In anticipation of continued proliferation of polling data and the growth of user communities interested in Roper Center data and services, one of our central priorities over the past four years has been to review and redesign the workflows and backend technologies that support data processing and access. The ultimate goal of our infrastructure redesign initiative is to ensure the efficiency and long-term sustainability of efforts to expand our collections, provide new user services, and improve the user experience. Read on to learn about the unique challenges we've faced and the progress we've made in our efforts to improve our infrastructure.
Background
Since its founding in 1947, the Roper Center has been at the forefront of collecting, preserving, and promoting the responsible use of public opinion data.

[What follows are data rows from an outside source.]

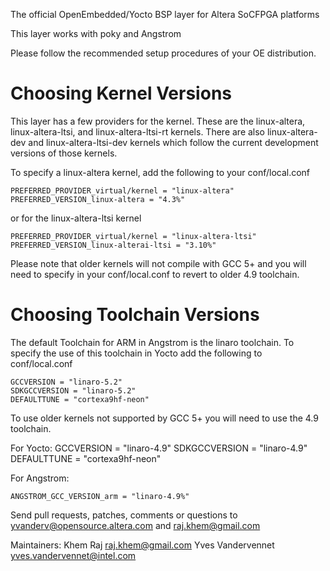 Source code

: The official OpenEmbedded/Yocto BSP layer for Altera SoCFPGA platforms 

This layer works with poky and Angstrom

Please follow the recommended setup procedures of your OE distribution.


Choosing Kernel Versions
==========================
This layer has a few providers for the kernel.  These are the linux-altera, 
linux-altera-ltsi, and linux-altera-ltsi-rt kernels.  There are also 
linux-altera-dev and linux-altera-ltsi-dev kernels which follow the current 
development versions of those kernels.

To specify a linux-altera kernel, add the following to your conf/local.conf

	PREFERRED_PROVIDER_virtual/kernel = "linux-altera"
	PREFERRED_VERSION_linux-altera = "4.3%"

or for the linux-altera-ltsi kernel	

	PREFERRED_PROVIDER_virtual/kernel = "linux-altera-ltsi"
	PREFERRED_VERSION_linux-alterai-ltsi = "3.10%"

Please note that older kernels will not compile with GCC 5+ and you will need 
to specify in your conf/local.conf to revert to older 4.9 toolchain. 


Choosing Toolchain Versions
=============================
The default Toolchain for ARM in Angstrom is the linaro toolchain.  To specify
the use of this toolchain in Yocto add the following to conf/local.conf

	GCCVERSION = "linaro-5.2"
	SDKGCCVERSION = "linaro-5.2"
	DEFAULTTUNE = "cortexa9hf-neon"

To use older kernels not supported by GCC 5+ you will need to use the 4.9 toolchain.

For Yocto:
	GCCVERSION = "linaro-4.9"
	SDKGCCVERSION = "linaro-4.9"
	DEFAULTTUNE = "cortexa9hf-neon"

For Angstrom:

	ANGSTROM_GCC_VERSION_arm = "linaro-4.9%"



Send pull requests, patches, comments or questions to yvanderv@opensource.altera.com
and raj.khem@gmail.com

Maintainers: Khem Raj <raj.khem@gmail.com>
             Yves Vandervennet <yves.vandervennet@intel.com>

As polling in the United States and throughout the world proliferated, the Roper Center correspondingly grew. Center staff developed unique software and analytic tools that have become crucial for public opinion research, such as iPOLL, which facilitates discovery and retrieval of question-level summary statistics and iPOLLPlus, which supports online analysis of survey questions. We are a small but dedicated organization that has consistently fueled front-end innovation and prioritized the development of new tools for our users. While the Center has made significant progress by developing new search and data analysis services, the technical and procedural infrastructure to support this growth in new data acquisitions and data services is becoming outdated. Streamlining and modernizing these procedures will allow for faster, more accurate processing of surveys and strengthen the foundation on which front-end innovation can continue to flourish.
Challenges
Variety of Data Sources A unique challenge we face at the Roper Center is that, unlike most data archives, we process summary statistics before we acquire respondent-level datasets. Public opinion organizations release their data in summary form before the embargo on their full datasets ends, and it is during this time frame that we acquire questions and marginals for release in iPOLL. The public opinion research community depends on the timeliness and comprehensiveness that iPOLL promises, so it is crucial that we continue to prioritize processing questions and responses as soon as they are made publicly available, that is, before complete datasets are available for processing. After datasets do become available, we process them and create links between questions and datasets whose provenance is the same. Dual-Track Workflow The processing of complete datasets and of summary statistics for iPOLL have historically been separate, using different formats and terminology. The Review and Redesign project's focus is to build a processing system where, at the point of ingest, there is an integrated, non-duplicative workflow to support operations across multiple source materials. This creates a unique opportunity for the Center to integrate statistical resources with contextual materials by identifying and implementing the best methods for documenting and linking question level information with statistical datasets and the metadata that describe their contents and use.
Progress
Workflow Review Thanks to funding from the Robert Wood Johnson Foundation, we brought in Ann Green, Digital Lifecycle Researcher & Consultant and Roper Center Board of Directors member, to consult on this project. Green learned the intricacies of both processing workflows and worked with staff to standardize our terminology and develop a single-stream processing workflow. Digital Curation System The next step was to begin designing a Digital Curation System database that will support the implementation of our new single-stream workflow. The central function of the database is to serve as a centralized, single point of ingest for all incoming archival materials. It is within this ingest unit that we will manage methodological and citation information about each study in our holdings as well as the published releases, datasets, and questions from each study. For more technical information about the current version of the Digital Curation System, which is being developed on an ongoing basis, check out the presentation (.pptx) the Roper Center gave at IASSIST 40 in June 2014. Preservation Planning Another key component of the infrastructure redesign project is the formalization of our preservation processes and planning. Our core mission is to ensure that public opinion data remain accessible to depositors and secondary users in perpetuity, and digital curation best practices dictate the necessity of developing and maintaining a formal, stand-alone preservation policy to support this critical responsibility. We have been hard at work identifying and documenting the activities we perform to ensure that the public opinion data we archive remains accessible to researchers for the long-term. Learn more about all of the work we do to guarantee data preservation by reviewing our Digital Preservation Policy.
Looking Forward
Now that the core ingest unit is in production, we will focus on developing units that support acquisition management, question-level and variable-level processing, and constantly improve the quality assurance and workflow management functionality of the system. We will continue to build out and improve the Digital Curation System over the next 2-3 years while ensuring uninterrupted access to our holdings throughout its entire development. The Review and Redesign of Roper Center Infrastructure project is made possible by funding from the Robert Wood Johnson Foundation, Grant Number 68713.